Canadian activist Marc Emery, known as the “Prince of Pot,” was sentenced to five years in prison after a long legal battle that federal authorities called a “blow to the marijuana reform movement.” Emery had the dubious distinction of being one of the only Canadians to ever appear on the Attorney General’s Most Wanted List.
The legal battles began after a DEA investigation lead to arrest and then extradition arguments. Emery ran one of the largest rings of marijuana seed dealerships in North America, netting millions of dollars. He claims that most of that income was spent on his pro-marijuana activism and political campaigns.
Emery paid taxes on all of his business’ income, including the mail order seeds, and was never tied to organized crime. The DEA was eager to make an example of The Prince of Pot and show its authority to the marijuana legalization movement.
The DEA called his seed business a “drug trafficking” ring and jubilantly celebrated his downfall as a major financial blow to the legalization lobbyists.
Yet the prosecutor claimed that Emery’s arrest and trial weren’t politically-driven, focusing his case on U.S. drug enforcement laws rather than politics.
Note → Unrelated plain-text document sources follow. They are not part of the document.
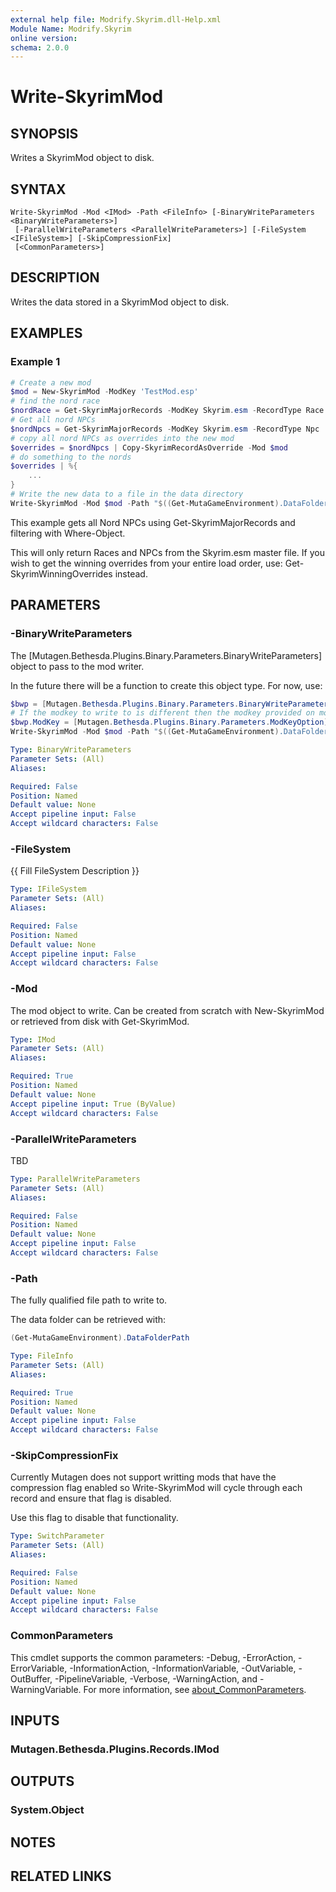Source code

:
 ```yaml
---
external help file: Modrify.Skyrim.dll-Help.xml
Module Name: Modrify.Skyrim
online version:
schema: 2.0.0
---
```


# Write-SkyrimMod

## SYNOPSIS
Writes a SkyrimMod object to disk.

## SYNTAX

```
Write-SkyrimMod -Mod <IMod> -Path <FileInfo> [-BinaryWriteParameters <BinaryWriteParameters>]
 [-ParallelWriteParameters <ParallelWriteParameters>] [-FileSystem <IFileSystem>] [-SkipCompressionFix]
 [<CommonParameters>]
```

## DESCRIPTION
Writes the data stored in a SkyrimMod object to disk.

## EXAMPLES

### Example 1
```powershell
# Create a new mod
$mod = New-SkyrimMod -ModKey 'TestMod.esp'
# find the nord race
$nordRace = Get-SkyrimMajorRecords -ModKey Skyrim.esm -RecordType Race | Where-Object {$_.EditorID -eq 'NordRace'}
# Get all nord NPCs
$nordNpcs = Get-SkyrimMajorRecords -ModKey Skyrim.esm -RecordType Npc | Where-Object {$_.Race -eq $nordRace}
# copy all nord NPCs as overrides into the new mod
$overrides = $nordNpcs | Copy-SkyrimRecordAsOverride -Mod $mod
# do something to the nords
$overrides | %{
    ...
}
# Write the new data to a file in the data directory
Write-SkyrimMod -Mod $mod -Path "$((Get-MutaGameEnvironment).DataFolderPath)\TestMod.esp"
```

This example gets all Nord NPCs using Get-SkyrimMajorRecords and filtering with Where-Object.

This will only return Races and NPCs from the Skyrim.esm master file. If you wish to get the winning overrides from your entire load order, use: Get-SkyrimWinningOverrides instead.

## PARAMETERS

### -BinaryWriteParameters
The [Mutagen.Bethesda.Plugins.Binary.Parameters.BinaryWriteParameters] object to pass to the mod writer.

In the future there will be a function to create this object type. For now, use:

```powershell
$bwp = [Mutagen.Bethesda.Plugins.Binary.Parameters.BinaryWriteParameters]::new()
# If the modkey to write to is different then the modkey provided on mod creation, ignore that error
$bwp.ModKey = [Mutagen.Bethesda.Plugins.Binary.Parameters.ModKeyOption]::NoCheck
Write-SkyrimMod -Mod $mod -Path "$((Get-MutaGameEnvironment).DataFolderPath)\TestMod.esp"
```

```yaml
Type: BinaryWriteParameters
Parameter Sets: (All)
Aliases:

Required: False
Position: Named
Default value: None
Accept pipeline input: False
Accept wildcard characters: False
```

### -FileSystem
{{ Fill FileSystem Description }}

```yaml
Type: IFileSystem
Parameter Sets: (All)
Aliases:

Required: False
Position: Named
Default value: None
Accept pipeline input: False
Accept wildcard characters: False
```

### -Mod
The mod object to write. Can be created from scratch with New-SkyrimMod or retrieved from disk with Get-SkyrimMod.

```yaml
Type: IMod
Parameter Sets: (All)
Aliases:

Required: True
Position: Named
Default value: None
Accept pipeline input: True (ByValue)
Accept wildcard characters: False
```

### -ParallelWriteParameters
TBD

```yaml
Type: ParallelWriteParameters
Parameter Sets: (All)
Aliases:

Required: False
Position: Named
Default value: None
Accept pipeline input: False
Accept wildcard characters: False
```

### -Path
The fully qualified file path to write to.

The data folder can be retrieved with:

```powershell
(Get-MutaGameEnvironment).DataFolderPath
```

```yaml
Type: FileInfo
Parameter Sets: (All)
Aliases:

Required: True
Position: Named
Default value: None
Accept pipeline input: False
Accept wildcard characters: False
```

### -SkipCompressionFix
Currently Mutagen does not support writting mods that have the compression flag enabled so Write-SkyrimMod will cycle through each record and ensure that flag is disabled.

Use this flag to disable that functionality.

```yaml
Type: SwitchParameter
Parameter Sets: (All)
Aliases:

Required: False
Position: Named
Default value: None
Accept pipeline input: False
Accept wildcard characters: False
```

### CommonParameters
This cmdlet supports the common parameters: -Debug, -ErrorAction, -ErrorVariable, -InformationAction, -InformationVariable, -OutVariable, -OutBuffer, -PipelineVariable, -Verbose, -WarningAction, and -WarningVariable. For more information, see [about_CommonParameters](http://go.microsoft.com/fwlink/?LinkID=113216).

## INPUTS

### Mutagen.Bethesda.Plugins.Records.IMod

## OUTPUTS

### System.Object
## NOTES

## RELATED LINKS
Nevermind the statements by the law enforcement officials who originally “investigated” and then swooped in to arrest him.
Somehow, other seed sellers are continuing to operate without DEA reprisals, giving question to why it is that Emery was targeted to begin with. Given the history of DEA raids and prosecutions, it would appear that politics and high income (which means more things for them to seize via forfeiture) play a bigger role in their enforcement than does the law.
“It has always been my sincere belief that the prohibitions on cannabis are hurtful to U.S. and Canadian citizens and are contrary to the constitutions of both countries,” Emery wrote in a Sept. 1 letter.